ALMA: a Data-Driven Organization
ALMA observatory is one of the first industrial astronomical facilities. Fifteen years ago, Earth-based observatories, even the most advanced ones, resembled more a laboratory than industries producing data for astronomical research. Since the beginning of the millennium, more advanced facilities have been built, with multimillion-dollar budgets and international collaborations involving hundreds of people distributed worldwide. Today's advanced telescopes are producing terabytes and even petabytes of data to power scientific research and enable unprecedented discoveries in astronomy.
To produce 4,300 hours of useful scientific observations from the Universe each year, ALMA requires hundreds of people working worldwide. About the same amount of time must be allocated to maintenance and updating activities. Among the maintained infrastructure, there are 66 high-precision antennas and a supercomputer that allows them to work as one by combining their signal through interferometry. Behind all this hardware, there is a complex software system to control the antennas and collect and process the obtained data. In addition, there are sensors monitoring power supplies, weather in different locations of the array at the Chajnantor Plateau, and operational conditions to ensure observations are performed at a high-quality level.
With all this complexity, ALMA had to explore and learn from other industries to implement what seemed unavoidable: becoming a data-driven organization. To state the intention to transform into such type of organization, this paragraph was included in ALMA's fundamental statements: "We aim for excellence in everything we do, and we expect our staff to be data-centric: As a scientific organization, we make our decisions, create solutions and organize our work based on data-driven analysis and the facts that support them."
ALMA is probably the first Earth-based astronomical facility to make advancements to incorporate data science, analytics, and automation to improve its operations.
The data produced by the observatory's operations is being used by its staff, who knows the tools and platforms specially implemented to fulfill data-analysis requirements. Its value has been broadly recognized among the organization, triggering fruitful cross-functional collaborations between astronomers, archive managers, software engineers, and system engineers, among others.

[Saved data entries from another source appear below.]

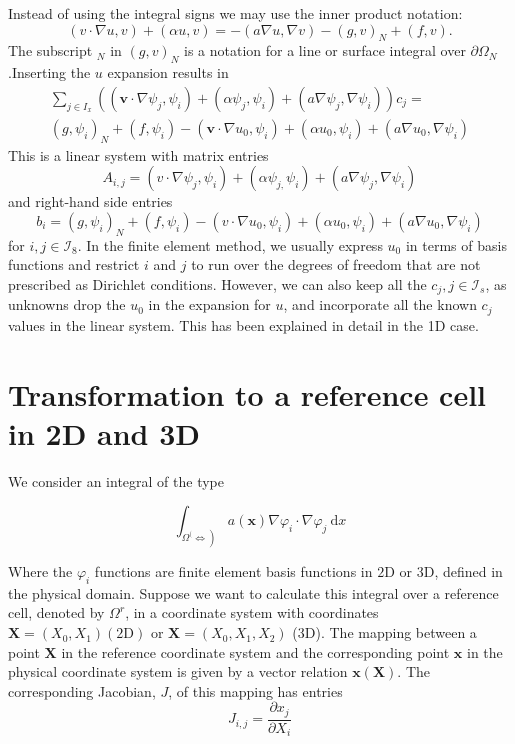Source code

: \documentclass[../main.tex]{subfiles}
\begin{document}
	Instead of using the integral signs we may use the inner product notation:
	$$
	(v \cdot \nabla u, v)+(\alpha u, v)=-(a \nabla u, \nabla v)-(g, v)_{N}+(f, v) .
	$$
	The subscript $_{N}$ in $(g, v)_{N}$ is a notation for a line or surface integral over $\partial \Omega_{N}$.\smallbreak Inserting the $u$ expansion results in
	$$
	\begin{aligned}
		\sum_{j \in I_{x}}\left(\left(\boldsymbol{v} \cdot \nabla \psi_{j}, \psi_{i}\right)+\left(\alpha \psi_{j}, \psi_{i}\right)+\left(a \nabla \psi_{j}, \nabla \psi_{i}\right)\right) c_{j}=\\
		\left(g, \psi_{i}\right)_{N}+\left(f, \psi_{i}\right)-\left(\boldsymbol{v} \cdot \nabla u_{0}, \psi_{i}\right)+\left(\alpha u_{0}, \psi_{i}\right)+\left(a \nabla u_{0}, \nabla \psi_{i}\right)
	\end{aligned}
	$$
	This is a linear system with matrix entries
	$$
	A_{i, j}=\left(v \cdot \nabla \psi_{j}, \psi_{i}\right)+\left(\alpha \psi_{j,} \psi_{i}\right)+\left(a \nabla \psi_{j}, \nabla \psi_{i}\right)
	$$
	and right-hand side entries
	$$
	b_{i}=\left(g, \psi_{i}\right)_{N}+\left(f, \psi_{i}\right)-\left(v \cdot \nabla u_{0}, \psi_{i}\right)+\left(\alpha u_{0}, \psi_{i}\right)+\left(a \nabla u_{0}, \nabla \psi_{i}\right)
	$$
	for $i, j \in \mathcal{I}_{8}$.\smallbreak
	In the finite element method, we usually express $u_{0}$ in terms of basis functions and restrict $i$ and $j$ to run over the degrees of freedom that are not prescribed as Dirichlet conditions. However, we can also keep all the $c_{j}, j \in \mathcal{I}_{s}$, as unknowns drop the $u_{0}$ in the expansion for $u$, and incorporate all the known $c_{j}$ values in the linear system. This has been explained in detail in the 1D case.\bigbreak 
	
	\section[Transformation to a reference cell in 2D and 3D]{Transformation to a reference cell in 2D and 3D}
		\label{sec:sec_17_1}
	 
		\noindent We consider an integral of the type
		
		\begin{equation}
			\label{eqa201}
			\int_{\left.\Omega^{(} \Leftrightarrow\right)} a(\boldsymbol{x}) \nabla \varphi_{i} \cdot \nabla \varphi_{j} \mathrm{~d} x
		\end{equation}
	
		\noindent Where the $\varphi_{i}$ functions are finite element basis functions in $2 \mathrm{D}$ or $3 \mathrm{D}$, defined in the physical domain. Suppose we want to calculate this integral over a reference cell, denoted by $\Omega^{r}$, in a coordinate system with coordinates $\boldsymbol{X}=\left(X_{0}, X_{1}\right)(2 \mathrm{D})$ or $\boldsymbol{X}=\left(X_{0}, X_{1}, X_{2}\right)$ (3D). The mapping between a point $\boldsymbol{X}$ in the reference coordinate system and the corresponding point $\boldsymbol{x}$ in the physical coordinate system is given by a vector relation $\boldsymbol{x}(\boldsymbol{X})$. The corresponding Jacobian, $J$, of this mapping has entries
		$$
		J_{i, j}=\frac{\partial x_{j}}{\partial X_{i}}
		$$
		
\end{document}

The short-term plan aims to mature and integrate even further data science and analytics functions into our operations, taking advantage of industrial frameworks and tools and enabling collaborations with key actors in this field to accelerate our data strategy implementation.
The long-term objective is, first, to make critical data widely available to all decision-makers involved in the observatory operations to remove any limitations that might hinder executing swift and appropriate actions. Second, to create and spread a data culture across the organization to improve data awareness. And finally, to make hardware and software systems compatible with data interoperability to avoid unnecessary human-machine interfaces constraining the observatory's ability to make efficient and assertive decisions.